LiDAR surveying, which stands for light detection and ranging surveying, is used in numerous applications. LiDAR detection systems work the same way radar does, but instead of sound, it uses light to transfer data back to the source. Many people confuse light detection and ranging for photogrammetry, although many of the applications are similar.
While the two surveying technologies are similar, they are actually quite different and produce two very different results.
LiDAR Versus Photogrammetry
LiDAR, as stated above, uses light in the form of lasers to gather information. The technology works by emitting lasers and measuring the time it takes for the light to return to the source. It’s considered an active sensor because it emits its own energy source rather than reading sources from the ground. Photogrammetry gathers data by analyzing and comparing multiple two-dimensional images (photographs) to create a three-dimensional model. It’s considered a passive sensor because it does not produce its own energy source to gather information. Whereas liDAR technology produces its own light to create images and measurements, photogrammetry is limited to gathering data based on what the camera can detect with ambient light.
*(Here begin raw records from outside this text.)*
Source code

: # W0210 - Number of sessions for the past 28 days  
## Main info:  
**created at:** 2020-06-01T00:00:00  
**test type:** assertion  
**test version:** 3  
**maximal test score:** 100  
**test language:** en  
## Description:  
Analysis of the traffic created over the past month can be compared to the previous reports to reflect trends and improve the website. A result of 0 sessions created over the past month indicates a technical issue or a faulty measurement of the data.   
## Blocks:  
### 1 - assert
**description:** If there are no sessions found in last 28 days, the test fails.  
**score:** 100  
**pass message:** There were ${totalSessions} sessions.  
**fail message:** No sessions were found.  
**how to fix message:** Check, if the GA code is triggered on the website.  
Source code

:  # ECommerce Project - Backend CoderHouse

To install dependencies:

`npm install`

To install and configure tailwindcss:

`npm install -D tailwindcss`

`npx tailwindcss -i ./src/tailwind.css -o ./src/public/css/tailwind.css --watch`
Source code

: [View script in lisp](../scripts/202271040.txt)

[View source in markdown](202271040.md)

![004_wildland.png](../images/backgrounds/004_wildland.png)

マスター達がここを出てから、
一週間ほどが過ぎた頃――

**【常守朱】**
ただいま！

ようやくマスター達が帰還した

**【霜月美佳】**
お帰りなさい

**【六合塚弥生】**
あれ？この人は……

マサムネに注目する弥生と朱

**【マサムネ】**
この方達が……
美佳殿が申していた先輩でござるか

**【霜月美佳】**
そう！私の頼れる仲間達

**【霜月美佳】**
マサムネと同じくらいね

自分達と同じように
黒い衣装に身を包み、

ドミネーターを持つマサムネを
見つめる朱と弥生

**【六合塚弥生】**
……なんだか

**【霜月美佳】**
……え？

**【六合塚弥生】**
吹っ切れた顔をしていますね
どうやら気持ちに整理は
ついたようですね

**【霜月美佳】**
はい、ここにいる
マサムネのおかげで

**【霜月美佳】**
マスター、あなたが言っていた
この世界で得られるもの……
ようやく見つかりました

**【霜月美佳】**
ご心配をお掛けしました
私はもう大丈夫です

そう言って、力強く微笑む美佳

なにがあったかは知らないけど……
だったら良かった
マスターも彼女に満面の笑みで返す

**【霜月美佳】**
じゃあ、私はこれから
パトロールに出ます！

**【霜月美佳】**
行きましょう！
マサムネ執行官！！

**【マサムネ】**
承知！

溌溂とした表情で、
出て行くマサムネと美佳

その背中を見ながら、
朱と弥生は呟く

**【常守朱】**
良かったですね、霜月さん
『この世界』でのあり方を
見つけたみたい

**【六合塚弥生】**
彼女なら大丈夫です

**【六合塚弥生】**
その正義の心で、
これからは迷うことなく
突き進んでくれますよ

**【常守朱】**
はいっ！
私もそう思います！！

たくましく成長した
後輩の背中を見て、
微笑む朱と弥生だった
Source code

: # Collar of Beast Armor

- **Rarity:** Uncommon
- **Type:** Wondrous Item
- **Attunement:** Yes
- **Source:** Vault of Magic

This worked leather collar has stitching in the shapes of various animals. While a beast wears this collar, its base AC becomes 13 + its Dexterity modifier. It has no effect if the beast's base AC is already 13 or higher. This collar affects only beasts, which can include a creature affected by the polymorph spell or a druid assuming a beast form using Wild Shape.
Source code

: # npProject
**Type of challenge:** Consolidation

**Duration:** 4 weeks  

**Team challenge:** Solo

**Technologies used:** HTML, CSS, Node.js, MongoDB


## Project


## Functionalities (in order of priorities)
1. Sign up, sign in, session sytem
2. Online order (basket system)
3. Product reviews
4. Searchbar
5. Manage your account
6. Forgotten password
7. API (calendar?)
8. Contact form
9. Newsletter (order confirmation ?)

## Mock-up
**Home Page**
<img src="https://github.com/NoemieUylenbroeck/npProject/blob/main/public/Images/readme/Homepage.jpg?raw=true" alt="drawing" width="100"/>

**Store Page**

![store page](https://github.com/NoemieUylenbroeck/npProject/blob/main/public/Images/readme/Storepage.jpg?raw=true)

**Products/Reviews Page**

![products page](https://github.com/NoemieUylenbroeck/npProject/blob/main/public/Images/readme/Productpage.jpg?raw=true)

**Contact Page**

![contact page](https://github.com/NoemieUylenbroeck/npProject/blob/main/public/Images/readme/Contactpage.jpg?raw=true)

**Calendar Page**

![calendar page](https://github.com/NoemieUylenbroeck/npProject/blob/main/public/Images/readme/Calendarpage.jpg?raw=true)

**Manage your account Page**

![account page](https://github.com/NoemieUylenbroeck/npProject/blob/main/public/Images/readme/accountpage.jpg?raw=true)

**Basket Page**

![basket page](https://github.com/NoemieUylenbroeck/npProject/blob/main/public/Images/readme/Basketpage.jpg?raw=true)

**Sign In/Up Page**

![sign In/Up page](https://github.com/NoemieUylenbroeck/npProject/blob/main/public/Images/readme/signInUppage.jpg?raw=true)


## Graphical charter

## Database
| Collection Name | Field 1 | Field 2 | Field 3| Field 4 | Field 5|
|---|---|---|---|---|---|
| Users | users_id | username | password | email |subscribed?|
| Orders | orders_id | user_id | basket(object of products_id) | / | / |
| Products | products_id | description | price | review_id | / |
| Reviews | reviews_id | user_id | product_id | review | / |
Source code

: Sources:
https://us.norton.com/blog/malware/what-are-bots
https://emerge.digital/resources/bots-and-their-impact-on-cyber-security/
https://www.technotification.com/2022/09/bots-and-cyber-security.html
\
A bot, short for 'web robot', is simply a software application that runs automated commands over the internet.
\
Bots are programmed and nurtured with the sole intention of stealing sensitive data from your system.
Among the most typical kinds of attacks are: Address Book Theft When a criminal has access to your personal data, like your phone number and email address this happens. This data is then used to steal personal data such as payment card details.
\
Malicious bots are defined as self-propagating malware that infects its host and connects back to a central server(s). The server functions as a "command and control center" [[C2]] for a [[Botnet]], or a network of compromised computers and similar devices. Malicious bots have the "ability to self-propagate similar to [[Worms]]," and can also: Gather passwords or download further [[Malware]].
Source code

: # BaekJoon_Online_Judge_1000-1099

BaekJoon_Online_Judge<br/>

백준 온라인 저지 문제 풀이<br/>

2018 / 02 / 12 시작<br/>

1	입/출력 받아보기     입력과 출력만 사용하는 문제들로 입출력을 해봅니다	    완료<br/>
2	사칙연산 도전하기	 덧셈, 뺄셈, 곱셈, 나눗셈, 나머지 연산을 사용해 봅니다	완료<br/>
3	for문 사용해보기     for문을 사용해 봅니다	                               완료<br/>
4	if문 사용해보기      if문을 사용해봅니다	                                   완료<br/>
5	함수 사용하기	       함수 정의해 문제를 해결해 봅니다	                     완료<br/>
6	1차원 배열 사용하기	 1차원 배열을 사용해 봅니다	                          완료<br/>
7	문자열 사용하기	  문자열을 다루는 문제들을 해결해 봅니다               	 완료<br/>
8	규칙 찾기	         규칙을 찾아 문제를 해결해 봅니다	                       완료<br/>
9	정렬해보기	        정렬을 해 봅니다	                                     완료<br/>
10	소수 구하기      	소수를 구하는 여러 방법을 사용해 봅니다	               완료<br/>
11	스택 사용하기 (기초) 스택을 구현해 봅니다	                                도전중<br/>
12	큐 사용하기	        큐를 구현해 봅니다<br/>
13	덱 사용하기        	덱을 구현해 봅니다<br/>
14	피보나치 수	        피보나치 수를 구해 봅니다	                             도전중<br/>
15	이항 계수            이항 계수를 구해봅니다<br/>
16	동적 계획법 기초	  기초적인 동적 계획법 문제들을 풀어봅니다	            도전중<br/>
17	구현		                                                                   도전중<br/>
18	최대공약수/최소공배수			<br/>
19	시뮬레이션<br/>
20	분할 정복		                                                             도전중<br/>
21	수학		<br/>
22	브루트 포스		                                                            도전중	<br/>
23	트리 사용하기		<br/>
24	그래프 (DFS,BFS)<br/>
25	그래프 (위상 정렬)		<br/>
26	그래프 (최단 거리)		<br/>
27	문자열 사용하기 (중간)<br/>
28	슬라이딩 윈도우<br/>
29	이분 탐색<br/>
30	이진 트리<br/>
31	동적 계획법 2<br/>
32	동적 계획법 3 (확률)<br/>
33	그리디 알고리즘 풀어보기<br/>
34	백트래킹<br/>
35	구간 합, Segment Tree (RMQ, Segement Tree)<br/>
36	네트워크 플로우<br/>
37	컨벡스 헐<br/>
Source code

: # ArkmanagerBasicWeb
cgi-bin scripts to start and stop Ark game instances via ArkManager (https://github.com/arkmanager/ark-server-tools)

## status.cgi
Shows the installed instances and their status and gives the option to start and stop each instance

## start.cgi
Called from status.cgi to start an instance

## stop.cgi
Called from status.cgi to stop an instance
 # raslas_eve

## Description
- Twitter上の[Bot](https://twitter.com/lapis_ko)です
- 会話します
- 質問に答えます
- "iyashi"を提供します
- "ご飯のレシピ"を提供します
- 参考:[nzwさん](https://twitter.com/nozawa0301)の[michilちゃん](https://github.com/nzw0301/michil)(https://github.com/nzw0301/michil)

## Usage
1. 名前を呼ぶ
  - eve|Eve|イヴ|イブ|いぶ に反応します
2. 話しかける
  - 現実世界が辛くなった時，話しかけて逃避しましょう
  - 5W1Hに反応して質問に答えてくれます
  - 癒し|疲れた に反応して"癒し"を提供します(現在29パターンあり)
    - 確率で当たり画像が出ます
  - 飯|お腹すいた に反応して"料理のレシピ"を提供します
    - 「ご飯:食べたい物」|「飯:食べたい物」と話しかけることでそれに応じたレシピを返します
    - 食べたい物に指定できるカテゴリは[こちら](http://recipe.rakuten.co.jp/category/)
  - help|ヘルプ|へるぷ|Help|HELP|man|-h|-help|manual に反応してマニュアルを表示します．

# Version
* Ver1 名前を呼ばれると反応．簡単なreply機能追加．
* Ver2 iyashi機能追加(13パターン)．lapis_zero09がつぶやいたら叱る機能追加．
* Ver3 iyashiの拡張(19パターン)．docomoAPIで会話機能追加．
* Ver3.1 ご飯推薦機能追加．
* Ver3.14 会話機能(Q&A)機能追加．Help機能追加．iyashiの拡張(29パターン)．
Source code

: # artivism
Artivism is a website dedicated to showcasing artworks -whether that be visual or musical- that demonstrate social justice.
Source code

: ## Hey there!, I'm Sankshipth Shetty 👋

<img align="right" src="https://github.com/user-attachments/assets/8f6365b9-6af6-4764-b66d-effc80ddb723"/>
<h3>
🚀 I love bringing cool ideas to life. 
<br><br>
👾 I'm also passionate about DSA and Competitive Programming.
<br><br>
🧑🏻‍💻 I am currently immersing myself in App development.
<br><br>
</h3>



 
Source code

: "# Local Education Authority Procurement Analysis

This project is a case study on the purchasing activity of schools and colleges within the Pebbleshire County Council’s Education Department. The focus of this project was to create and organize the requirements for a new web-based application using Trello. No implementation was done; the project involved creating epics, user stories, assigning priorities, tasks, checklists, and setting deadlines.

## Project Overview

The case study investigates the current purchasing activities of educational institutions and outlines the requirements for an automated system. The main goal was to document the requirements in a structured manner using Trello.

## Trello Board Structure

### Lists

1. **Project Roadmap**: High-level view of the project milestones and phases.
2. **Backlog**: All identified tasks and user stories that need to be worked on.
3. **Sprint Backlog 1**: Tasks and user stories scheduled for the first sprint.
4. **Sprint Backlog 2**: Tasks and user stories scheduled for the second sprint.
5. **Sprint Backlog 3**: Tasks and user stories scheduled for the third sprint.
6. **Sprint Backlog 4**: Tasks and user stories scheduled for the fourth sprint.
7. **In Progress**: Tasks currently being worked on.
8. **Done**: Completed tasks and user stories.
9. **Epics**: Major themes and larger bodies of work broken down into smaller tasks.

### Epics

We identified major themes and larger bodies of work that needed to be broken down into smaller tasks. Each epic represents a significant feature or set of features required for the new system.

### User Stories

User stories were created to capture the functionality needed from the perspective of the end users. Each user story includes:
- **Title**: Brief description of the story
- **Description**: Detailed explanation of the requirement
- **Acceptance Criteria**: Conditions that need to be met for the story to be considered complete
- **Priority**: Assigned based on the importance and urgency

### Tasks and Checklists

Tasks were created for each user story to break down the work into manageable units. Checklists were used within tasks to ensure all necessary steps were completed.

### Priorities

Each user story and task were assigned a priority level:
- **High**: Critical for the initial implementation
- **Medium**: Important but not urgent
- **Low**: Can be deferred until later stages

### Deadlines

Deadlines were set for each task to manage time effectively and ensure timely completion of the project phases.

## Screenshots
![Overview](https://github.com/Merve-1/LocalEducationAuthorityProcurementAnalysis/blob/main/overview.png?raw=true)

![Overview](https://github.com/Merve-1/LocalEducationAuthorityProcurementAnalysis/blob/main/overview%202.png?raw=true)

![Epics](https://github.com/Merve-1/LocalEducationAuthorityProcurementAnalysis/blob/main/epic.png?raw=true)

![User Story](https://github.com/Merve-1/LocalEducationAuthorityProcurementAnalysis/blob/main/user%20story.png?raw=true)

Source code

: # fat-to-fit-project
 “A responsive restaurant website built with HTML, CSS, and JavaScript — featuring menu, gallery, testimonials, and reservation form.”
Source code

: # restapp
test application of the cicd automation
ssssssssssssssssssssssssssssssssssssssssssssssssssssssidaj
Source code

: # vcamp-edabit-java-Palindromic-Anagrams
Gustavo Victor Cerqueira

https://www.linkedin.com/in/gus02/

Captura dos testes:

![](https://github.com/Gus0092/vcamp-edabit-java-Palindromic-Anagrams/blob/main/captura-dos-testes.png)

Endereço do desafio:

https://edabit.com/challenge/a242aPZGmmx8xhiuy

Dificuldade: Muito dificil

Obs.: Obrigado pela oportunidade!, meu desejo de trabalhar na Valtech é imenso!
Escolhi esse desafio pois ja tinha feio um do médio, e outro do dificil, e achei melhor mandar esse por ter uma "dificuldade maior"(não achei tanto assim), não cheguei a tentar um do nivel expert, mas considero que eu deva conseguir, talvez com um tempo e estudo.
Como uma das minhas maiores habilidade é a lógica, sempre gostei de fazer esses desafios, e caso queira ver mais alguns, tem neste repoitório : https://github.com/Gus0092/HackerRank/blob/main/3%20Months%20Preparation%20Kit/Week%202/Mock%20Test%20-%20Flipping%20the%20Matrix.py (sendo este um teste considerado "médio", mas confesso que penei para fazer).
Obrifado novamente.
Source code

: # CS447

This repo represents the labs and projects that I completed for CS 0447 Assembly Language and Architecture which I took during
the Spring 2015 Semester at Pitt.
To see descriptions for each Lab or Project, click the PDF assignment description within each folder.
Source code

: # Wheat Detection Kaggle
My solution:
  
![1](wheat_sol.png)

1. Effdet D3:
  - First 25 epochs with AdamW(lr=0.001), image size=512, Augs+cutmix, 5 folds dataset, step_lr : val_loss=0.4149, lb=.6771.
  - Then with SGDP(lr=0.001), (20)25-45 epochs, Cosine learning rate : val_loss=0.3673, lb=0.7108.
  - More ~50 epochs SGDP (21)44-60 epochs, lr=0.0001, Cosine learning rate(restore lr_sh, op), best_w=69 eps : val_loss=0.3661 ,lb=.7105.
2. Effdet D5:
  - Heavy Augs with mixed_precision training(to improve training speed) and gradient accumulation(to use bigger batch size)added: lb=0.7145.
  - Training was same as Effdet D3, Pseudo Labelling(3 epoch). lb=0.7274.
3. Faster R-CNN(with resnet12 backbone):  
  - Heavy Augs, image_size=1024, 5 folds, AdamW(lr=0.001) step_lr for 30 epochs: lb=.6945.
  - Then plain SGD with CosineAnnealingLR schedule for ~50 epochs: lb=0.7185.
Both liDAR surveying and photogrammetry can be used to take measurements and discern data, but they have very different products. LiDAR creates a three-dimensional model by bombarding the target with lasers. The frequency of the scan and repetition rate will determine how dense the image appears to be. Imagine a 3D-image that is painted by an artist using pointillism (the act of using small dots in various patterns to create an image), but with one color. LiDAR doesn’t differentiate color, although adding false color after the scan is complete is possible to help interpret the result. However, adding color to the image can be as difficult as trying to interpret the initial monochromatic version. Photogrammetry, on the other hand, produces a fully-colorized 3D image by “stitching” together multiple 2D photographs, although it can take thousands of photographs to get an accurate model.
So, if the specific requirements of the surveying job require high levels of visual interpretation, then photogrammetry might be the optimal choice. If the target object is covered by vegetation, then light detection and ranging will be better equipped for the job since the lasers can penetrate canopies and vegetation.